That working ease notwithstanding, this property came with its own set of unfamiliar mandates for Carrier and Company, who are set to publish their second book this fall with Rizzoli. Chief among them that every aspect of the house should be in service of an indoor-outdoor daily rhythm. And while its proximity to the ocean is apparent and the sunny climate fully embraced, the family was also keen to retain aspects of their urbane, classic aesthetic. “It’s been interesting to see the balance—the modernity as well as a love of tradition,” says Miller, “That balance between something that is warm and lovely, but also very stylish.”
This alluring mix alights in the incorporation of the homeowners’ existing artwork (pieces by the likes of Elizabeth Atterbury, Jim Dine, Mimi Jung, and Angelbert Metoyer) and a careful spread of distinctly un-beachy items (light fixtures by Rose Uniacke, a Deco-inspired blue-lacquer-and-brass bar, Osvaldo Borsani dining chairs).

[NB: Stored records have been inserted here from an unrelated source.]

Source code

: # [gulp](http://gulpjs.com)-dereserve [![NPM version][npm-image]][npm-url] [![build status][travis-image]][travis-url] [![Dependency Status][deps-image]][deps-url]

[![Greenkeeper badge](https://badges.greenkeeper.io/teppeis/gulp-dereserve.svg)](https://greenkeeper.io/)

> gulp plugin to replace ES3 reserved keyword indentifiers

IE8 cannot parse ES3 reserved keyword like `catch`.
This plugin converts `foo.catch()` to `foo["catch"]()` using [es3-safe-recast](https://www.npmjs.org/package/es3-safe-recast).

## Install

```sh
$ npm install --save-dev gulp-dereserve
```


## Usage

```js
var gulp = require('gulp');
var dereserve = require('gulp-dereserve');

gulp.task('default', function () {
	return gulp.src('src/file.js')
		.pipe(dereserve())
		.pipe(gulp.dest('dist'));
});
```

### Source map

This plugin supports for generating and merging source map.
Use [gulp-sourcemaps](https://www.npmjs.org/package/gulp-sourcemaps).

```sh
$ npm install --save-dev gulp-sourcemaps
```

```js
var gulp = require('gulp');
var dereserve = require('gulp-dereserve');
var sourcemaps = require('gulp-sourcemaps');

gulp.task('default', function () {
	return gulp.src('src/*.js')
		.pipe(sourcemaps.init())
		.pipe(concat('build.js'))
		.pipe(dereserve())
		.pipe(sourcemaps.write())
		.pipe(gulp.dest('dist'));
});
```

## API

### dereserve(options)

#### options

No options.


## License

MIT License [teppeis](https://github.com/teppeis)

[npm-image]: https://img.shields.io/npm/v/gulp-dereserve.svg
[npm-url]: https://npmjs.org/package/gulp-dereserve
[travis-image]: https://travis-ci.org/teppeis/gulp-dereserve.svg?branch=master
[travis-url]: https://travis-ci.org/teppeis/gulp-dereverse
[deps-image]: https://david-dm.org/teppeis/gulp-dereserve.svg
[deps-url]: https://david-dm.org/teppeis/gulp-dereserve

To soften the edges of more cosmopolitan moments, Carrier and Miller looked to the existing Spanish architectural elements in the home for inspiration: exposed-wood beams, hand-plastered archways, wide oak floorboards. In the living room, for example, a single-slab live-edge wood coffee table sits before a modern Vladimir Kagan Serpentine Sofa on a chunky jute rug. Cozy textiles in muted colors mingle with colorful accents throughout.
“They have a wonderful way of listening and interpreting our vision and adding depth and design that we could never layer in or acquire on our own,” the homeowners note of the collaboration.
“Our design philosophy is that balance of high-low,” Carrier explains. “So there’s a little bit of formality mixed with something a little more rusticated that’s also playing off the architecture.”
Giannetti, the project’s architect and landscape designer, was first brought in largely due to his familiarity with the estate, having led its first remodel for the previous owners several years prior. It also didn’t hurt that he is widely considered a master of melding classical and modern architecture—a perfect fit not only for a historic home with beautiful bones but for the clients, whose wish list was topped by those two elements. “One of the ideas was to do something that was timeless,” he notes. “We wanted it so you wouldn’t really even know that anything was done, just something that lived more indoor-outdoor.”